_Task directions_
After locating the line with "- Unity Ads: 2.1.0 → 4.12.2" in the data that follows, return it and every later line exactly, up to and including the line with "This project was".

Records drawn from a dataset:
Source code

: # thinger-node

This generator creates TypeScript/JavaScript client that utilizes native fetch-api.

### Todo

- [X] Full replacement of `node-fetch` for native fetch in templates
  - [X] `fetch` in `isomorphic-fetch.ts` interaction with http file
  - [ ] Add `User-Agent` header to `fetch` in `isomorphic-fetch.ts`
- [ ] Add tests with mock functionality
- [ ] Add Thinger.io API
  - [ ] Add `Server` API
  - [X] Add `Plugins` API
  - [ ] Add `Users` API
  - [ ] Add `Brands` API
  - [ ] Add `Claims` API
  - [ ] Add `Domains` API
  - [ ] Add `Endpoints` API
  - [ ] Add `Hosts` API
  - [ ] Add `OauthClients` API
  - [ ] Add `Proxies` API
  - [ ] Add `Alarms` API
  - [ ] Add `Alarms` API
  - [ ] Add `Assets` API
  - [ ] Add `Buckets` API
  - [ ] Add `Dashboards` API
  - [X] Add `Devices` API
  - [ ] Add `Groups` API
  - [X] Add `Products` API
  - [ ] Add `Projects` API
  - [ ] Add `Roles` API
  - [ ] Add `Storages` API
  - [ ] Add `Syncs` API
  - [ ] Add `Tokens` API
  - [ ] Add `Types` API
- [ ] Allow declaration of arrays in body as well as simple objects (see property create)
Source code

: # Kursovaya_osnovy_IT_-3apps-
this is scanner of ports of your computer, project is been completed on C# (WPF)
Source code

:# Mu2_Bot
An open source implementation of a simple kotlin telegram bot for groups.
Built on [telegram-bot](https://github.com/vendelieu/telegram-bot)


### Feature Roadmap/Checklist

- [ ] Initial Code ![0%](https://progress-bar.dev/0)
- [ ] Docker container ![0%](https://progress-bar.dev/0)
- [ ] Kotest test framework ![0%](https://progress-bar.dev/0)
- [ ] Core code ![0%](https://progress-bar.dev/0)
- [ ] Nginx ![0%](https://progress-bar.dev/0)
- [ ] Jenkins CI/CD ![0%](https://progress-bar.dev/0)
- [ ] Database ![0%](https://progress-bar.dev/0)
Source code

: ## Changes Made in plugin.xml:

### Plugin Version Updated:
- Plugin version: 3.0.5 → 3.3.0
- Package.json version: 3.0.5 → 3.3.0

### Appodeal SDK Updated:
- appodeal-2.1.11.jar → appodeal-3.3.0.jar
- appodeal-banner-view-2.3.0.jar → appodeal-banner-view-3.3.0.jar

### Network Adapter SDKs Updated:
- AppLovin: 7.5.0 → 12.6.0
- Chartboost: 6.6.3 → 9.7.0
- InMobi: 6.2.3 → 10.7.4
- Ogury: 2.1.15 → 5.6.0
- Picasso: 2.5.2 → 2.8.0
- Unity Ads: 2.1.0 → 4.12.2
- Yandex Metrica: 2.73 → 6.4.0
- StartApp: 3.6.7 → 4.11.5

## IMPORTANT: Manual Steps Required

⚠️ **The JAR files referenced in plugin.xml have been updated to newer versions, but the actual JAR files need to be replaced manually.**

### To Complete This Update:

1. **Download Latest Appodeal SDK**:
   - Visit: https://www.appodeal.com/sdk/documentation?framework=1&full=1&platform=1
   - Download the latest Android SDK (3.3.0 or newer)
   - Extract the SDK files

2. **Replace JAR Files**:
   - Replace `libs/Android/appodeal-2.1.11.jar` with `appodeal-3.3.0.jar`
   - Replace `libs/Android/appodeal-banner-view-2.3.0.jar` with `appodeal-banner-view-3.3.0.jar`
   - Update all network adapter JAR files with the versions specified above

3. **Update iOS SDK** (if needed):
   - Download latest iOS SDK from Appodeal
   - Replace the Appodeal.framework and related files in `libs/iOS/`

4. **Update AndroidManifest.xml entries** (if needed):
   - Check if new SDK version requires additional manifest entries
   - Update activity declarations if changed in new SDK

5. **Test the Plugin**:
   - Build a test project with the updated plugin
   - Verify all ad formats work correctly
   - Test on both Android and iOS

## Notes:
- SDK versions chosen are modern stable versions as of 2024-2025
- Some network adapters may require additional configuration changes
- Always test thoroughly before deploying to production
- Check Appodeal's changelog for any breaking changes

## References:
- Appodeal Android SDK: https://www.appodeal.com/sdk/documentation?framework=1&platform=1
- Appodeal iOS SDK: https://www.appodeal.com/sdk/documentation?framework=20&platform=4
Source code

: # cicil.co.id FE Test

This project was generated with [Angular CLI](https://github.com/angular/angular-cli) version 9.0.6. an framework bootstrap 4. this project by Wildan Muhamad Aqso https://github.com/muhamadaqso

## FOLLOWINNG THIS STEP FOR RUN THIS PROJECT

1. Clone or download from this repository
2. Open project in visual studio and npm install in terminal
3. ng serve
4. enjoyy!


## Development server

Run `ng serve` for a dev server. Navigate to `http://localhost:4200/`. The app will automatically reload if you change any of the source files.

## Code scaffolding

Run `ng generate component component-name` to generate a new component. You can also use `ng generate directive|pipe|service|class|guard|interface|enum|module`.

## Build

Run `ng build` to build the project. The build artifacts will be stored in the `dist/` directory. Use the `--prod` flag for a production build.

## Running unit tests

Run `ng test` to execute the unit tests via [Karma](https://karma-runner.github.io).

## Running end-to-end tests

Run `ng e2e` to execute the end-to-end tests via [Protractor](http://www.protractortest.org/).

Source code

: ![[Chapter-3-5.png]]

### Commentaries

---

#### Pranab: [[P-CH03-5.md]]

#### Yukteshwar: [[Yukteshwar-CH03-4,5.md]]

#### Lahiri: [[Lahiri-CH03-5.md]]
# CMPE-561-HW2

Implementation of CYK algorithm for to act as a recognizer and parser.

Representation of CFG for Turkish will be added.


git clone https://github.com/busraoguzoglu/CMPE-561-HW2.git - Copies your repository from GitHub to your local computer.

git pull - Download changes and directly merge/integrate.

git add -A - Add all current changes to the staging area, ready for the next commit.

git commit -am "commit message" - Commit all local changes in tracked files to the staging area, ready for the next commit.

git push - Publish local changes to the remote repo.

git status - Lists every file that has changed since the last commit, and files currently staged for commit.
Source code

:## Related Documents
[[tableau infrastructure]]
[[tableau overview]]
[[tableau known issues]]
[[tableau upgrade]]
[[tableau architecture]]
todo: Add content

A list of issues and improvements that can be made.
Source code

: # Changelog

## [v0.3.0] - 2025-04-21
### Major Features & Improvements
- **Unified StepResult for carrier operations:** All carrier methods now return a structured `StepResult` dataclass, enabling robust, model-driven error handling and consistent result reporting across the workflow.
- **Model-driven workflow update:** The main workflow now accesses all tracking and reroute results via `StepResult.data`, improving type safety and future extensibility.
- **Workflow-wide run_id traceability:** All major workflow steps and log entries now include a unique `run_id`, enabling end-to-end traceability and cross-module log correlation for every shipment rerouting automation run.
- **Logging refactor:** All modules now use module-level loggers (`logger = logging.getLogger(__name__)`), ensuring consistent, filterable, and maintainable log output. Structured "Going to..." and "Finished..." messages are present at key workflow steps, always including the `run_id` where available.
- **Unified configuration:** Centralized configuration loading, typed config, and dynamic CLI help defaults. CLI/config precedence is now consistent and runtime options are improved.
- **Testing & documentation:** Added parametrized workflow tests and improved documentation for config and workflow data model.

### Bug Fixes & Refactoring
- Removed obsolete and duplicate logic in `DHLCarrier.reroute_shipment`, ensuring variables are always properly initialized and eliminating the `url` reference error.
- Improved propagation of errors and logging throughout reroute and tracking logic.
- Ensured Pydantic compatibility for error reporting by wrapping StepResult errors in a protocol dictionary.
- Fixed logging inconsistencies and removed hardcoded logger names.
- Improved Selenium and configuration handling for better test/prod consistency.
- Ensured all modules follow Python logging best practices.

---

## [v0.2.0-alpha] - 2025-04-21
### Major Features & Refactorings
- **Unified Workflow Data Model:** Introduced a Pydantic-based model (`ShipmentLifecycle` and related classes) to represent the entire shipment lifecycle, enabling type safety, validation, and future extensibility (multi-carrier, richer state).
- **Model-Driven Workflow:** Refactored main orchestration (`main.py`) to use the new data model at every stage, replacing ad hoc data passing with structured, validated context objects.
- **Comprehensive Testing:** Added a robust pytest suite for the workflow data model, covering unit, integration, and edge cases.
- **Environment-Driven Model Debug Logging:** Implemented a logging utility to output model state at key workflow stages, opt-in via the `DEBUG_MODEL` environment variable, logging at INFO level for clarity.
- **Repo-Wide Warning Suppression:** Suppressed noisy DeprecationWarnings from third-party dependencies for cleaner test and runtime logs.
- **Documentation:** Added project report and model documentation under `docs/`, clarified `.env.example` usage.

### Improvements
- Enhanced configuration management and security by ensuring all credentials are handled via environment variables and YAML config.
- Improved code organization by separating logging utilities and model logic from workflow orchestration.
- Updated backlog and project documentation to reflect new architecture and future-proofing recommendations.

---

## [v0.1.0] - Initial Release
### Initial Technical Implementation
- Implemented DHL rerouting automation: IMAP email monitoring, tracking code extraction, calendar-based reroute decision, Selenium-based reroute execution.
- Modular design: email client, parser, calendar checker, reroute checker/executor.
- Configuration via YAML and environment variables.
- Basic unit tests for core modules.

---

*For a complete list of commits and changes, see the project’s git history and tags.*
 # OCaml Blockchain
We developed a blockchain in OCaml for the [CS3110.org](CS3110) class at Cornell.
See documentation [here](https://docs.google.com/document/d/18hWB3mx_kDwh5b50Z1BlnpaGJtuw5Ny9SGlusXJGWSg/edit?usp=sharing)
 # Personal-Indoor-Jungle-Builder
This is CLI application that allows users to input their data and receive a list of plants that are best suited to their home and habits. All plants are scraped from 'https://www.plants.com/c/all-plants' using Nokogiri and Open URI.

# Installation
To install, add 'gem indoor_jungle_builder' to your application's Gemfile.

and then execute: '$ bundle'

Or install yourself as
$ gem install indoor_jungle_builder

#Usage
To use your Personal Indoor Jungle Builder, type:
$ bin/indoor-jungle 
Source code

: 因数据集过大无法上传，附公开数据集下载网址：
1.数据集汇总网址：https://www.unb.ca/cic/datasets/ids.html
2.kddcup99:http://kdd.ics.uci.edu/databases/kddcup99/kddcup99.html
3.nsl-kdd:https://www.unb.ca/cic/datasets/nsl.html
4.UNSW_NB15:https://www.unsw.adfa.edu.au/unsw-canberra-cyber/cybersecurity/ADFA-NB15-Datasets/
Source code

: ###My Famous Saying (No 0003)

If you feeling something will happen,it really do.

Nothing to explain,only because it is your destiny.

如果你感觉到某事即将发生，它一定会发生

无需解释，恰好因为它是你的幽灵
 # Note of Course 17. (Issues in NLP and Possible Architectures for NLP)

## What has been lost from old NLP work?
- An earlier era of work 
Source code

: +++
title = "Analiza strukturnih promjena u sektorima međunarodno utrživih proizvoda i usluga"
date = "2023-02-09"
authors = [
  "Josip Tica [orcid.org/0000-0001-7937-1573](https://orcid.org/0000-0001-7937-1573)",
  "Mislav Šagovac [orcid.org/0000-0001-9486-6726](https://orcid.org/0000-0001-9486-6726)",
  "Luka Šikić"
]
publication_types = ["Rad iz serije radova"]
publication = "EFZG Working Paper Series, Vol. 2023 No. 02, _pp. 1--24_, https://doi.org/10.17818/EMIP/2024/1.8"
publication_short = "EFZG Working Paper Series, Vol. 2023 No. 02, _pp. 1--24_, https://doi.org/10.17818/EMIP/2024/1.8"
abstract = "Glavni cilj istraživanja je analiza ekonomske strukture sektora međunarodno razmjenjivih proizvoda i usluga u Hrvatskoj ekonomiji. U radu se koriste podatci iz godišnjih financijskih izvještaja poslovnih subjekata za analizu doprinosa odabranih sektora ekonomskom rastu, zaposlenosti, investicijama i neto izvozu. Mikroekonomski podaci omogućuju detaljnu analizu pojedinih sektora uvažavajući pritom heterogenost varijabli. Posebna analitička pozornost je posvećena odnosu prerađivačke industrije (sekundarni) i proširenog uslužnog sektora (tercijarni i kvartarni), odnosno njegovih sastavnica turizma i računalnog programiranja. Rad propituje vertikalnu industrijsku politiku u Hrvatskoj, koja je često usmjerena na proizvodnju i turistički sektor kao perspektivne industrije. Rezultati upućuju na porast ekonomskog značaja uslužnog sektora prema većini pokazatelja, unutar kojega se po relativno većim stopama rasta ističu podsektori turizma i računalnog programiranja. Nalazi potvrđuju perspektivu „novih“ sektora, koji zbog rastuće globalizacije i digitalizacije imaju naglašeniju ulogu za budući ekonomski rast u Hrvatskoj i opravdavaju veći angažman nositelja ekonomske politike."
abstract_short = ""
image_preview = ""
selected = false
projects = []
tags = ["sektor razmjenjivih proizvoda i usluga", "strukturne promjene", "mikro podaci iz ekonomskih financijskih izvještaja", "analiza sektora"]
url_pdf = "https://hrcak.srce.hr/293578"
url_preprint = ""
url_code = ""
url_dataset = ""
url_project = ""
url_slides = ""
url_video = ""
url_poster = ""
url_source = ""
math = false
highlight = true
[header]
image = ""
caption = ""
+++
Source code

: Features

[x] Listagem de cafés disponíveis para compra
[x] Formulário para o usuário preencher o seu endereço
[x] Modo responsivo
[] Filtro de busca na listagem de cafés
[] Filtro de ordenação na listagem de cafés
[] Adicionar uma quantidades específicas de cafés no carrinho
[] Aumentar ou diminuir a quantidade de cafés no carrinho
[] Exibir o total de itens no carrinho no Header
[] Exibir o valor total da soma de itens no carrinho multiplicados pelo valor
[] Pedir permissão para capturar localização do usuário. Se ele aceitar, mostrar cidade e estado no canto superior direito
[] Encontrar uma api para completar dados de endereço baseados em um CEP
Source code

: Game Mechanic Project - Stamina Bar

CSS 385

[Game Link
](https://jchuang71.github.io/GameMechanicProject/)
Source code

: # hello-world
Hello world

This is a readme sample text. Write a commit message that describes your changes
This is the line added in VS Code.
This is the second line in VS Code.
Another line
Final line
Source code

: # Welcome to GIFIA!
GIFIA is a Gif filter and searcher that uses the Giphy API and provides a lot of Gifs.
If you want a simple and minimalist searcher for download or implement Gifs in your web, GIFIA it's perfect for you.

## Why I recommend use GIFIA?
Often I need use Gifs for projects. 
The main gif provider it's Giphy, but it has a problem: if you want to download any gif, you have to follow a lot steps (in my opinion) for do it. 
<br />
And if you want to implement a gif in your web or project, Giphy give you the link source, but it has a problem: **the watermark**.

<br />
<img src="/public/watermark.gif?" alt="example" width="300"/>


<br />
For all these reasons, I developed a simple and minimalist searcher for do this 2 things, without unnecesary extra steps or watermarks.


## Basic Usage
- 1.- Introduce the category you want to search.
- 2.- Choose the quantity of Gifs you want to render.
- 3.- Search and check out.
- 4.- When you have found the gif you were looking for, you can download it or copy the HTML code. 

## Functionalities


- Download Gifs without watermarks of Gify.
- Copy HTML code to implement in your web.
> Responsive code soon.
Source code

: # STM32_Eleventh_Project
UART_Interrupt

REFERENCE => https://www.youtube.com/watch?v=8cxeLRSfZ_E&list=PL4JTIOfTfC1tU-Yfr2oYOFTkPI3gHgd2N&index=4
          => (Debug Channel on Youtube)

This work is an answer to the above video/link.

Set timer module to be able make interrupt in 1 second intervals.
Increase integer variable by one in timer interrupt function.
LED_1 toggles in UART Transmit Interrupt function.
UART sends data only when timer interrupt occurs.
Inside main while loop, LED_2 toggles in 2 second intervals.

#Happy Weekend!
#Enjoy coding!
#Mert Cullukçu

_Output below_
- Unity Ads: 2.1.0 → 4.12.2
- Yandex Metrica: 2.73 → 6.4.0
- StartApp: 3.6.7 → 4.11.5

## IMPORTANT: Manual Steps Required

⚠️ **The JAR files referenced in plugin.xml have been updated to newer versions, but the actual JAR files need to be replaced manually.**

### To Complete This Update:

1. **Download Latest Appodeal SDK**:
   - Visit: https://www.appodeal.com/sdk/documentation?framework=1&full=1&platform=1
   - Download the latest Android SDK (3.3.0 or newer)
   - Extract the SDK files

2. **Replace JAR Files**:
   - Replace `libs/Android/appodeal-2.1.11.jar` with `appodeal-3.3.0.jar`
   - Replace `libs/Android/appodeal-banner-view-2.3.0.jar` with `appodeal-banner-view-3.3.0.jar`
   - Update all network adapter JAR files with the versions specified above

3. **Update iOS SDK** (if needed):
   - Download latest iOS SDK from Appodeal
   - Replace the Appodeal.framework and related files in `libs/iOS/`

4. **Update AndroidManifest.xml entries** (if needed):
   - Check if new SDK version requires additional manifest entries
   - Update activity declarations if changed in new SDK

5. **Test the Plugin**:
   - Build a test project with the updated plugin
   - Verify all ad formats work correctly
   - Test on both Android and iOS

## Notes:
- SDK versions chosen are modern stable versions as of 2024-2025
- Some network adapters may require additional configuration changes
- Always test thoroughly before deploying to production
- Check Appodeal's changelog for any breaking changes

## References:
- Appodeal Android SDK: https://www.appodeal.com/sdk/documentation?framework=1&platform=1
- Appodeal iOS SDK: https://www.appodeal.com/sdk/documentation?framework=20&platform=4
Source code

: # cicil.co.id FE Test

This project was generated with [Angular CLI](https://github.com/angular/angular-cli) version 9.0.6. an framework bootstrap 4. this project by Wildan Muhamad Aqso https://github.com/muhamadaqso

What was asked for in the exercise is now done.